WHAT THE TASK REQUIRES >>
Report all lines below with the word "naypramx".

******************************

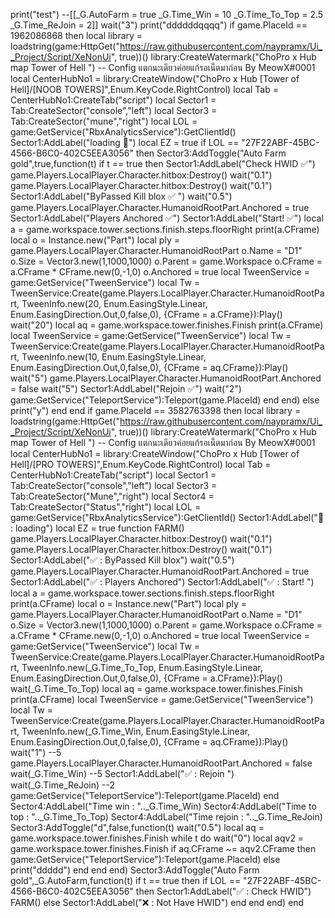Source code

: print("test")
--[[_G.AutoFarm = true
_G.Time_Win = 10
_G.Time_To_Top = 2.5
_G.Time_ReJoin = 2]]
wait("3")
print("ddddddqqqq")
if game.PlaceId == 1962086868 then
local library = loadstring(game:HttpGet("https://raw.githubusercontent.com/naypramx/Ui__Project/Script/XeNonUi", true))()
    library:CreateWatermark("ChoPro x Hub map Tower of Hell ") -- Config แตกนะเดียวค่อยแก้รอเน็ตมาก่อน By MeowX#0001
    local CenterHubNo1 = library:CreateWindow("ChoPro x Hub [Tower of Hell]/[NOOB TOWERS]",Enum.KeyCode.RightControl)
    local Tab = CenterHubNo1:CreateTab("script")
    local Sector1 = Tab:CreateSector("console","left")
	local Sector3 = Tab:CreateSector("mune","right")
	local LOL = game:GetService("RbxAnalyticsService"):GetClientId()
    Sector1:AddLabel("loading 🔄")
    local EZ = true
if LOL == "27F22ABF-45BC-4566-B6C0-402C5EEA3056"   then
    Sector3:AddToggle("Auto Farm gold",true,function(t)
        if t == true then
        Sector1:AddLabel("Check HWID ✅")
    game.Players.LocalPlayer.Character.hitbox:Destroy()
wait("0.1")
game.Players.LocalPlayer.Character.hitbox:Destroy()
wait("0.1")
 Sector1:AddLabel("ByPassed Kill blox ✅ ")
 wait("0.5")
game.Players.LocalPlayer.Character.HumanoidRootPart.Anchored = true
 Sector1:AddLabel("Players Anchored ✅")
  Sector1:AddLabel("Start! ✅") 
local a = game.workspace.tower.sections.finish.steps.floorRight
print(a.CFrame)
local o = Instance.new("Part")
local ply = game.Players.LocalPlayer.Character.HumanoidRootPart
o.Name = "D1"
o.Size = Vector3.new(1,1000,1000)
o.Parent = game.Workspace
o.CFrame = a.CFrame * CFrame.new(0,-1,0)
o.Anchored = true
local TweenService = game:GetService("TweenService")
local Tw = TweenService:Create(game.Players.LocalPlayer.Character.HumanoidRootPart, TweenInfo.new(20, Enum.EasingStyle.Linear, Enum.EasingDirection.Out,0,false,0), 
{CFrame = a.CFrame}):Play()
wait("20")
local aq = game.workspace.tower.finishes.Finish
print(a.CFrame)
local TweenService = game:GetService("TweenService")
local Tw = TweenService:Create(game.Players.LocalPlayer.Character.HumanoidRootPart, TweenInfo.new(10, Enum.EasingStyle.Linear, Enum.EasingDirection.Out,0,false,0), 
{CFrame = aq.CFrame}):Play()
wait("5")
game.Players.LocalPlayer.Character.HumanoidRootPart.Anchored = false
wait("5")
 Sector1:AddLabel("Rejoin ✅")
 wait("2")
 game:GetService("TeleportService"):Teleport(game.PlaceId)
        end
end)
    else
        print("y")
end
end
if game.PlaceId == 3582763398 then
    local library = loadstring(game:HttpGet("https://raw.githubusercontent.com/naypramx/Ui__Project/Script/XeNonUi", true))()
    library:CreateWatermark("ChoPro x Hub map Tower of Hell ") -- Config แตกนะเดียวค่อยแก้รอเน็ตมาก่อน By MeowX#0001
    local CenterHubNo1 = library:CreateWindow("ChoPro x Hub [Tower of Hell]/[PRO TOWERS]",Enum.KeyCode.RightControl)
    local Tab = CenterHubNo1:CreateTab("script")
    local Sector1 = Tab:CreateSector("console","left")
	local Sector3 = Tab:CreateSector("Mune","right")
	local Sector4 = Tab:CreateSector("Status","right")
	local LOL = game:GetService("RbxAnalyticsService"):GetClientId()
    Sector1:AddLabel("🔄 : loading")
    local EZ = true
    function FARM()
        game.Players.LocalPlayer.Character.hitbox:Destroy()
wait("0.1")
game.Players.LocalPlayer.Character.hitbox:Destroy()
wait("0.1")
 Sector1:AddLabel("✅ : ByPassed Kill blox")
 wait("0.5")
game.Players.LocalPlayer.Character.HumanoidRootPart.Anchored = true
 Sector1:AddLabel("✅ : Players Anchored")
  Sector1:AddLabel("✅ : Start! ") 
local a = game.workspace.tower.sections.finish.steps.floorRight
print(a.CFrame)
local o = Instance.new("Part")
local ply = game.Players.LocalPlayer.Character.HumanoidRootPart
o.Name = "D1"
o.Size = Vector3.new(1,1000,1000)
o.Parent = game.Workspace
o.CFrame = a.CFrame * CFrame.new(0,-1,0)
o.Anchored = true
local TweenService = game:GetService("TweenService")
local Tw = TweenService:Create(game.Players.LocalPlayer.Character.HumanoidRootPart, TweenInfo.new(_G.Time_To_Top, Enum.EasingStyle.Linear, Enum.EasingDirection.Out,0,false,0), 
{CFrame = a.CFrame}):Play()
wait(_G.Time_To_Top)
local aq = game.workspace.tower.finishes.Finish
print(a.CFrame)
local TweenService = game:GetService("TweenService")
local Tw = TweenService:Create(game.Players.LocalPlayer.Character.HumanoidRootPart, TweenInfo.new(_G.Time_Win, Enum.EasingStyle.Linear, Enum.EasingDirection.Out,0,false,0), 
{CFrame = aq.CFrame}):Play()
wait("1") --5
game.Players.LocalPlayer.Character.HumanoidRootPart.Anchored = false
wait(_G.Time_Win) --5
 Sector1:AddLabel("✅ : Rejoin ")
 wait(_G.Time_ReJoin) --2
 game:GetService("TeleportService"):Teleport(game.PlaceId)
    end    
    Sector4:AddLabel("Time win    : ".._G.Time_Win)
Sector4:AddLabel("Time to top : ".._G.Time_To_Top)
Sector4:AddLabel("Time rejoin : ".._G.Time_ReJoin)
 Sector3:AddToggle("d",false,function(t)
    wait("0.5")
     local aq = game.workspace.tower.finishes.Finish
     while t do
         wait("0")
         local aqv2 = game.workspace.tower.finishes.Finish
         if aq.CFrame ~= aqv2.CFrame then
             game:GetService("TeleportService"):Teleport(game.PlaceId)
            else
                print("ddddd")
            end 
        end 
    end)
    Sector3:AddToggle("Auto Farm gold",_G.AutoFarm,function(t)
        if t == true then
if LOL == "27F22ABF-45BC-4566-B6C0-402C5EEA3056"   then
        Sector1:AddLabel("✅ : Check HWID")
    FARM()
 else
      Sector1:AddLabel("❌ : Not Have HWID")
end
end
end)
end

******************************

EXPECTED ANSWER >>
local library = loadstring(game:HttpGet("https://raw.githubusercontent.com/naypramx/Ui__Project/Script/XeNonUi", true))()
    local library = loadstring(game:HttpGet("https://raw.githubusercontent.com/naypramx/Ui__Project/Script/XeNonUi", true))()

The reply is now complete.